Some clays (I experienced this from French green clay and Rosemary and Lavender essential oils plus buttermilk as one half the liquid.  There was no other explanation because the essential oils were from a good supplier and the buttermilk was not expired)

I'm really hesitant to both add dairy milk and gell at this point and don't know what would happen.  I wanted to order some scents from Peak's and that was the thing that made me lose out on the last sale.   Just didn't know what to order.

Does anyone have experience with any Peak's scents not the tolerating the addition of milk whether coconut or dairy?  I want to order Lovespell, Warm Vanilla Sugar, Black Raspberry Vanilla, Tall Grasses, Honeysuckle, White Lily and Amber, Coconut Milk, Almond Pasties, Coconut Lime Verbena, Sunflower, White Tea and Ginger, Black Canyon. I'm concerned about ruining the scent with the wrong recipe plan.

I wonder if gelling the Coconut Milk would make it come out really dark and I think you're only supposed to not gell if you are doing a dairy milk recipe because the milk supplies a sort of heat all in itself maybe.  I'm in the dark about it though,plainly.roblem:


----------



## Hazel (Feb 23, 2013)

I've always assumed the lye and heat is what causes FOs to morph but I don't know for sure.

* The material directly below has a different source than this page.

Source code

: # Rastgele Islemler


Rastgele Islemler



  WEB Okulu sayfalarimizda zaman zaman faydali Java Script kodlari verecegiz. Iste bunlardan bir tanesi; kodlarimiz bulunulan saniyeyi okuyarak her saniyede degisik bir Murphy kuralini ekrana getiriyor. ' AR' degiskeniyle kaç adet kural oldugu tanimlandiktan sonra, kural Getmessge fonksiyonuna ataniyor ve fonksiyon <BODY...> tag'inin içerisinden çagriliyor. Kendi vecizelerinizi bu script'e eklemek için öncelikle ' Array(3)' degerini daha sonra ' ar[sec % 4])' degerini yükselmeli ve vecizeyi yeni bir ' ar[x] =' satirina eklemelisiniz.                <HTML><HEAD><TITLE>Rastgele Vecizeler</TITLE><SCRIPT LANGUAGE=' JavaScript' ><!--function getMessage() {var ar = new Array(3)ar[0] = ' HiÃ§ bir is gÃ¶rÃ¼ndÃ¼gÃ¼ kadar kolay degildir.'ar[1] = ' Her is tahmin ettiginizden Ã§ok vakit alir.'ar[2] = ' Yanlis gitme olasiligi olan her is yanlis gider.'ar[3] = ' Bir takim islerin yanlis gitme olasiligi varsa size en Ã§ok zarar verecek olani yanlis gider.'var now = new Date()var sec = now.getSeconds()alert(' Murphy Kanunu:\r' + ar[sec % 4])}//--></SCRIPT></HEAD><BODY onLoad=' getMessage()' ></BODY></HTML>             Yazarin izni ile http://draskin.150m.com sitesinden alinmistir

I can highly recommend Peak's White Tea & Ginger in a non-gelled batch with heavy whipping cream (25% of liquid amount). The scent stayed true and hasn't faded. I made the batch about 2 years ago and I think I used the FO at either .7 or .8 oz ppo. I'd have to check the recipe to make sure which it was but I generally use .8 oz or less in batches. 

Peak's Love Spell worked well in a salt batch. This batch is over a year old and as far as I can tell hasn't faded. I can't tell a difference in the scent so if it morphed then it's a minimal alteration and you know how hot salt batches can get. :wink: It smells really good. However, I base the percentage of FO on the combined weight of the oils and salt. For example, the usual amount of FO I would use for a 32 ounce batch would be 1.4 oz if I used .7 oz ppo (approximately 4.5%). Sometimes I don't even use the recommended amount by SoapCalc since I'm often only using a 1 oz bottle from Peak. I've noticed most of their 1 oz bottles actually weigh out anywhere from 1.05 oz up to 1.25 oz. I would total the amount of oils and salt and calculate the FO for the total weight. I generally use 75% salt in a batch so I would calculate the batch size for 18 oz of oils and add 14 oz of salt to equal 32 oz. I don't know if this is the way it should be done. This is just the way I do it and it works out well so I continue to do it this way.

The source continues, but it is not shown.